En esta Iglesia que tanto amamos, se nos ha dado todo hecho: los dogmas, creencias, rituales litúrgicos, normas éticas, organización jerárquica; representaban un»todo», un «pack» decimos ahora, intocable, inmutable, fabricado de antemano por mentes sabias y, por supuesto, santas. Pocas veces se nos preguntó nada. Nosotros pertenecíamos a una Iglesia llamada «discente» (con la tarea de asentir y aprender), donde otro «sector», el «docente», tenía la misión de enseñar, transmitir, organizar; en ocasiones a través de mecanismos un tanto sospechosos donde la libertad y la responsabilidad personales quedaban un tanto menguados.
Todo esto para decir cuánto nos ha sorprendido, alegrado y entusiasmado el gesto insólito de Francisco, obispo de Roma y pastor universal de la Iglesia, de formularnos 38 preguntas a todos los cristianos, no sólo a la jerarquía, a los clérigos, a la parte que se mueve cercana al ápice de la pirámide eclesial, sino a la base de la misma, a los «discentes», a los que siempre hemos tenido que acudir a esos misteriosos e inasequibles «doctores que tiene la Santa Madre Iglesia». Con este gesto, inesperado por desacostumbrado, Francisco retorna a los inicios de la Iglesia, al «sensus fidelium», es decir, al derecho y al deber de los cristianos de a pie a «decir nuestra palabra», que no tiene por qué ser la última, pero puede ser la penúltima. Y que nos recuerda tanto a las primeras comunidades que nos narra Lucas, por ejemplo en la elección de Matías (cfr.Hech.1,15-26). Y por supuesto, al espíritu y a la letra del Vaticano II.
Lo lamentable es la reacción negativa que el evangélico (aunque desacostumbrado) gesto del Papa, ha supuesto en determinados sectores eclesiales.

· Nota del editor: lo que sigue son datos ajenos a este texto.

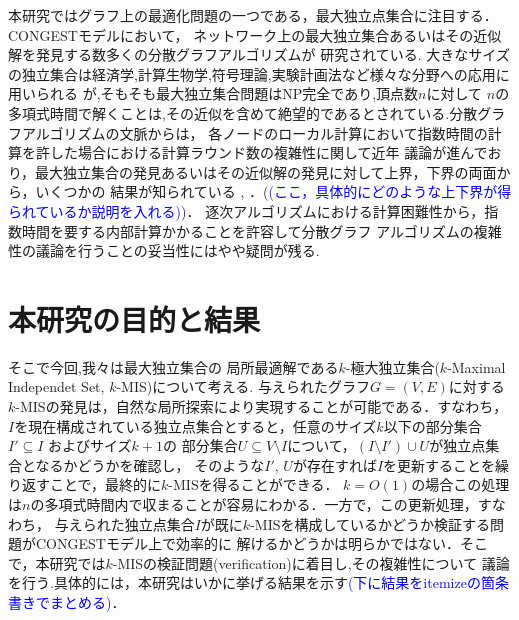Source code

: \documentclass[12pt]{thesis}
\newcommand{\Izumi}[1]{\textcolor{blue}{(#1)}}
\newcommand{\CONGEST}{\textsf{CONGEST}}
\theoremstyle{definition}
\begin{document}
本研究ではグラフ上の最適化問題の一つである，最大独立点集合に注目する．{\CONGEST}モデルにおいて，
ネットワーク上の最大独立集合あるいはその近似解を発見する数多くの分散グラフアルゴリズムが
研究されている.
大きなサイズの独立集合は経済学,計算生物学,符号理論,実験計画法など様々な分野への応用に用いられる \cite{kawarabayashi2019improved} が,そもそも最大独立集合問題はNP完全であり,頂点数$n$に対して
$n$の多項式時間で解くことは,その近似を含めて絶望的であるとされている.分散グラフアルゴリズムの文脈からは，
各ノードのローカル計算において指数時間の計算を許した場合における計算ラウンド数の複雑性に関して近年
議論が進んでおり，最大独立集合の発見あるいはその近似解の発見に対して上界，下界の両面から，いくつかの
結果が知られている \cite{kawarabayashi2019improved},  \cite{efron2020beyond}．(\Izumi{ここ，具体的にどのような上下界が得られているか説明を入れる})．
逐次アルゴリズムにおける計算困難性から，指数時間を要する内部計算かかることを許容して分散グラフ
アルゴリズムの複雑性の議論を行うことの妥当性にはやや疑問が残る.

\section{本研究の目的と結果}

そこで今回,我々は最大独立集合の
局所最適解である$k$-極大独立集合($k$-Maximal Independet Set, $k$-MIS)について考える.
与えられたグラフ$G=(V, E)$に対する$k$-MISの発見は，自然な局所探索により実現することが可能である．すなわち，
$I$を現在構成されている独立点集合とすると，任意のサイズ$k$以下の部分集合$I' \subseteq I$ およびサイズ$k+1$の
部分集合$U \subseteq V\setminus I$について，$(I \setminus I') \cup U$が独立点集合となるかどうかを確認し，
そのような$I'$, $U$が存在すれば$I$を更新することを繰り返すことで，最終的に$k$-MISを得ることができる．
$k = O(1)$の場合この処理は$n$の多項式時間内で収まることが容易にわかる．一方で，この更新処理，すなわち，
与えられた独立点集合$I$が既に$k$-MISを構成しているかどうか検証する問題が{\CONGEST}モデル上で効率的に
解けるかどうかは明らかではない．そこで，本研究では$k$-MISの検証問題(verification)に着目し,その複雑性について
議論を行う.具体的には，本研究はいかに挙げる結果を示す\Izumi{下に結果をitemizeの箇条書きでまとめる}．
\end{document}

Da la impresión que preguntar a los cristianos sencillos sobre temas discutibles, opinables, y ciertamente graves y con una fuerte carga de sufrimiento para muchos, supone una dejación en el servicio ministerial de la autoridad petrina y de la jerarquía. Da la impresión de que la sinodalidad, la colegialidad, el llamamiento a la participación eclesial, del que tanto hablaba, entre otros, Carlo Martini, provoca un desajuste en las conciencias de determinados sectores católicos. Da la impresión de que algunos prefieren que les dicten desde arriba los comportamientos a seguir antes de auscultar las opiniones de los cristianos y de la sociedad civil… Pero tal vez lo más doloroso son las razones que se esgrimen para desautorizar una «consulta popular» como la que ha iniciado el Papa: ¡la ignorancia de los cristianos! Es verdad que existe un profundo desconocimiento religioso/teológico en nuestro pueblo sencillo, pero debemos preguntarnos quiénes son los responsables de una ignorancia buscada, interesada e inducida durante siglos en nuestro laicado. La respuesta puede estar en la mente de muchos; ojalá estuviera en la mente de todos.